Joe Biden acaba de cumplir cien días en la Casa Blanca. Asumió el poder en un momento especialmente delicado. Sólo dos semanas antes un grupo de exaltados entró en el Capitolio cuando se disponía a certificar los resultados electorales. La curva epidemiológica se encontraba en el pico de la segunda ola. El 20 de enero, día de su toma de posesión, fue el segundo día con más fallecidos de toda la pandemia en EEUU. Las tensiones raciales estaban también en su punto álgido y la polarización política alcanzaba extremos que no se recordaban desde los agitados años sesenta. El presidente prometió sanar las heridas, gobernar para todos y salir juntos de esta crisis múltiple que ha puesto al país contra las cuerdas en apenas unos meses.
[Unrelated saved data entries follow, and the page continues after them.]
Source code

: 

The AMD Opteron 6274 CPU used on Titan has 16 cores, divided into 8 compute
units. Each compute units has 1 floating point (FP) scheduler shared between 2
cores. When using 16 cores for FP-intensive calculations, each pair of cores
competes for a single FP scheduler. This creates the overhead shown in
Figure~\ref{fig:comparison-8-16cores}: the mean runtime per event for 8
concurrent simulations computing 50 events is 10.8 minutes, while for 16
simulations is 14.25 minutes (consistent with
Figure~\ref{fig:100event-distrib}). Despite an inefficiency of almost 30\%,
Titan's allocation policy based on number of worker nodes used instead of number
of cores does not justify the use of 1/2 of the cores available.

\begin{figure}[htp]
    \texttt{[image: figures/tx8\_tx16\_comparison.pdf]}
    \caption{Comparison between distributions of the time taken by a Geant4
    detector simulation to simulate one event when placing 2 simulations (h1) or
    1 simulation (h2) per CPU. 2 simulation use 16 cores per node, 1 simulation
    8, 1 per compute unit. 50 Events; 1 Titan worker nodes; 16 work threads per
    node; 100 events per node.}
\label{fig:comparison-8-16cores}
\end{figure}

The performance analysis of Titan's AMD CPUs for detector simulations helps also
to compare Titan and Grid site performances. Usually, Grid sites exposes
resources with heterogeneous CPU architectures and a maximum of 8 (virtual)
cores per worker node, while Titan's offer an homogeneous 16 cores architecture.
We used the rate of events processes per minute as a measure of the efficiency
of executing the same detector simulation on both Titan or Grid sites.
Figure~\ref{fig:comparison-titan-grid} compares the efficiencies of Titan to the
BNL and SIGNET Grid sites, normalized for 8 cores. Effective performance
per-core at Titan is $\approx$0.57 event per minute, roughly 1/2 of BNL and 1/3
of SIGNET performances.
Los éxitos en el frente pandémico son evidentes para cualquier observador. Se han administrado cerca de 250 millones de dosis de vacunas, lo que ha permitido que el 45% de la población haya recibido ya como mínimo la primera dosis y el 33% la pauta completa. Al ritmo actual de vacunación para mediados de verano Estados Unidos habrá alcanzado sobradamente la inmunidad de grupo y no serán necesarias restricciones de ningún tipo. Muchos Estados han levantado ya las limitaciones a la movilidad y en buena parte del país no es necesario ponerse mascarilla.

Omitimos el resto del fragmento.